The data arising out of this work can be used to construct 2D contact maps from which 3D structures can, in principle, always be derived using distance geometry [2226]. There are ample precedents for presenting folding predictions in this way [1,10,11,17]. But now there is a new and better definition of “contact” because now we can define contacts in terms of preferred rather than just assumed (see below) distances, depending on the method used (Table 1). In addition to this enhanced contact data there is a wealth of other data which have earlier been enlisted in these endeavours such as predictions of secondary structure [1,10] and accessibility [1] which confer additional credence to the results of any attempts to compute the 3D structure.

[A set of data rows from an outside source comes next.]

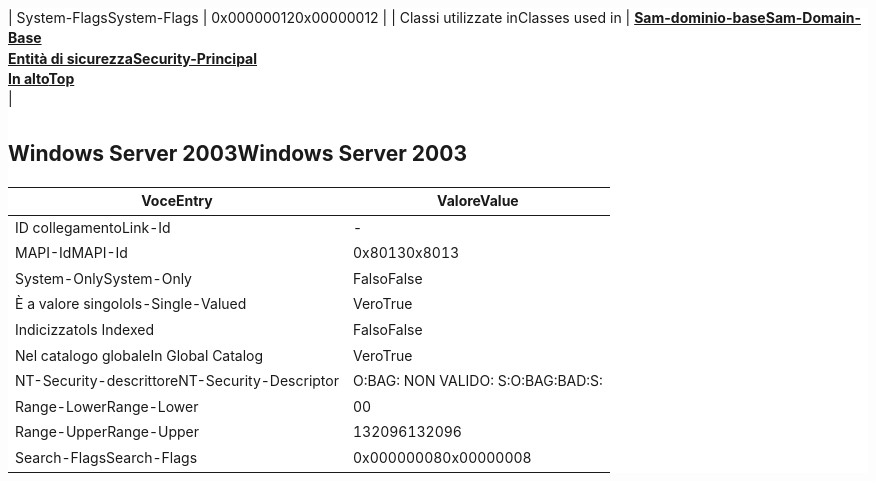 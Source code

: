 | <span data-ttu-id="25ebf-155">System-Flags</span><span class="sxs-lookup"><span data-stu-id="25ebf-155">System-Flags</span></span>           | <span data-ttu-id="25ebf-156">0x00000012</span><span class="sxs-lookup"><span data-stu-id="25ebf-156">0x00000012</span></span>                                                                                                                                         |
| <span data-ttu-id="25ebf-157">Classi utilizzate in</span><span class="sxs-lookup"><span data-stu-id="25ebf-157">Classes used in</span></span>        | [<span data-ttu-id="25ebf-158">**Sam-dominio-base**</span><span class="sxs-lookup"><span data-stu-id="25ebf-158">**Sam-Domain-Base**</span></span>](c-samdomainbase.md)<br/> [<span data-ttu-id="25ebf-159">**Entità di sicurezza**</span><span class="sxs-lookup"><span data-stu-id="25ebf-159">**Security-Principal**</span></span>](c-securityprincipal.md)<br/> [<span data-ttu-id="25ebf-160">**In alto**</span><span class="sxs-lookup"><span data-stu-id="25ebf-160">**Top**</span></span>](c-top.md)<br/> |



## <a name="windows-server-2003"></a><span data-ttu-id="25ebf-161">Windows Server 2003</span><span class="sxs-lookup"><span data-stu-id="25ebf-161">Windows Server 2003</span></span>



| <span data-ttu-id="25ebf-162">Voce</span><span class="sxs-lookup"><span data-stu-id="25ebf-162">Entry</span></span> | <span data-ttu-id="25ebf-163">Valore</span><span class="sxs-lookup"><span data-stu-id="25ebf-163">Value</span></span> |
|------------------------|----------------------------------------------------------------------------------------------------------------------------------------------------|
| <span data-ttu-id="25ebf-164">ID collegamento</span><span class="sxs-lookup"><span data-stu-id="25ebf-164">Link-Id</span></span>                | \-                                                                                                                                                 |
| <span data-ttu-id="25ebf-165">MAPI-Id</span><span class="sxs-lookup"><span data-stu-id="25ebf-165">MAPI-Id</span></span>                | <span data-ttu-id="25ebf-166">0x8013</span><span class="sxs-lookup"><span data-stu-id="25ebf-166">0x8013</span></span>                                                                                                                                             |
| <span data-ttu-id="25ebf-167">System-Only</span><span class="sxs-lookup"><span data-stu-id="25ebf-167">System-Only</span></span>            | <span data-ttu-id="25ebf-168">Falso</span><span class="sxs-lookup"><span data-stu-id="25ebf-168">False</span></span>                                                                                                                                              |
| <span data-ttu-id="25ebf-169">È a valore singolo</span><span class="sxs-lookup"><span data-stu-id="25ebf-169">Is-Single-Valued</span></span>       | <span data-ttu-id="25ebf-170">Vero</span><span class="sxs-lookup"><span data-stu-id="25ebf-170">True</span></span>                                                                                                                                               |
| <span data-ttu-id="25ebf-171">Indicizzato</span><span class="sxs-lookup"><span data-stu-id="25ebf-171">Is Indexed</span></span>             | <span data-ttu-id="25ebf-172">Falso</span><span class="sxs-lookup"><span data-stu-id="25ebf-172">False</span></span>                                                                                                                                              |
| <span data-ttu-id="25ebf-173">Nel catalogo globale</span><span class="sxs-lookup"><span data-stu-id="25ebf-173">In Global Catalog</span></span>      | <span data-ttu-id="25ebf-174">Vero</span><span class="sxs-lookup"><span data-stu-id="25ebf-174">True</span></span>                                                                                                                                               |
| <span data-ttu-id="25ebf-175">NT-Security-descrittore</span><span class="sxs-lookup"><span data-stu-id="25ebf-175">NT-Security-Descriptor</span></span> | <span data-ttu-id="25ebf-176">O:BAG: NON VALIDO: S:</span><span class="sxs-lookup"><span data-stu-id="25ebf-176">O:BAG:BAD:S:</span></span>                                                                                                                                       |
| <span data-ttu-id="25ebf-177">Range-Lower</span><span class="sxs-lookup"><span data-stu-id="25ebf-177">Range-Lower</span></span>            | <span data-ttu-id="25ebf-178">0</span><span class="sxs-lookup"><span data-stu-id="25ebf-178">0</span></span>                                                                                                                                                  |
| <span data-ttu-id="25ebf-179">Range-Upper</span><span class="sxs-lookup"><span data-stu-id="25ebf-179">Range-Upper</span></span>            | <span data-ttu-id="25ebf-180">132096</span><span class="sxs-lookup"><span data-stu-id="25ebf-180">132096</span></span>                                                                                                                                             |
| <span data-ttu-id="25ebf-181">Search-Flags</span><span class="sxs-lookup"><span data-stu-id="25ebf-181">Search-Flags</span></span>           | <span data-ttu-id="25ebf-182">0x00000008</span><span class="sxs-lookup"><span data-stu-id="25ebf-182">0x00000008</span></span>                                                                                                                                         |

Once these juxtaposed results have been presented, the next step is to decide how best to combine the 2D contact predictions from SVB, P2P, VRN, KOL and CMA in such a way as to provide the best consensus set, “best” being here defined as leading to rapid convergence towards a structure for the protein that corresponds to the crystal structure for this protein. As stated, there has been widespread interest in trying to predict intra-protein (as well as inter-protein) contacts. But very little is ever said about the nature of those contacts. The definition of “contact” can be very vague or ambiguous, often referring to “hydrogen bond” or “Van der Waals” contacts. Neither of these include the possibility of and maybe even need for long range effects that are not contacts as such. A standard ( range for short contacts is 2.0Å-3.66Å while a considerably wider range, 6Å-12Å, is considered significant in order to cater for all contact types ( Given that there is such a wide spread of distances which are involved in defining a “contact” it now becomes interesting and, as it turns out, important to ask the question: in each of the algorithms for contact prediction listed above and summarised in Table 1, what is the characteristic contact distance for each of these algorithms? The answer is provided by the cutoff distance for each case where MCC is a maximum. When this is done it becomes apparent that the various algorithms predict contacts having different characteristic distances. A clear conclusion from this work is that there is no “one-size-fits-all” algorithm for inter-residue contact prediction. One would clearly not choose the SVB or P2P alternatives since their behaviour is somewhat erratic and often confined to predicting rather long spacings (>10Å). There might be correlated behaviour over such long distances, but they can hardly be considered a “contact”. But it obviously makes sense to use CMA, VRN and KOL.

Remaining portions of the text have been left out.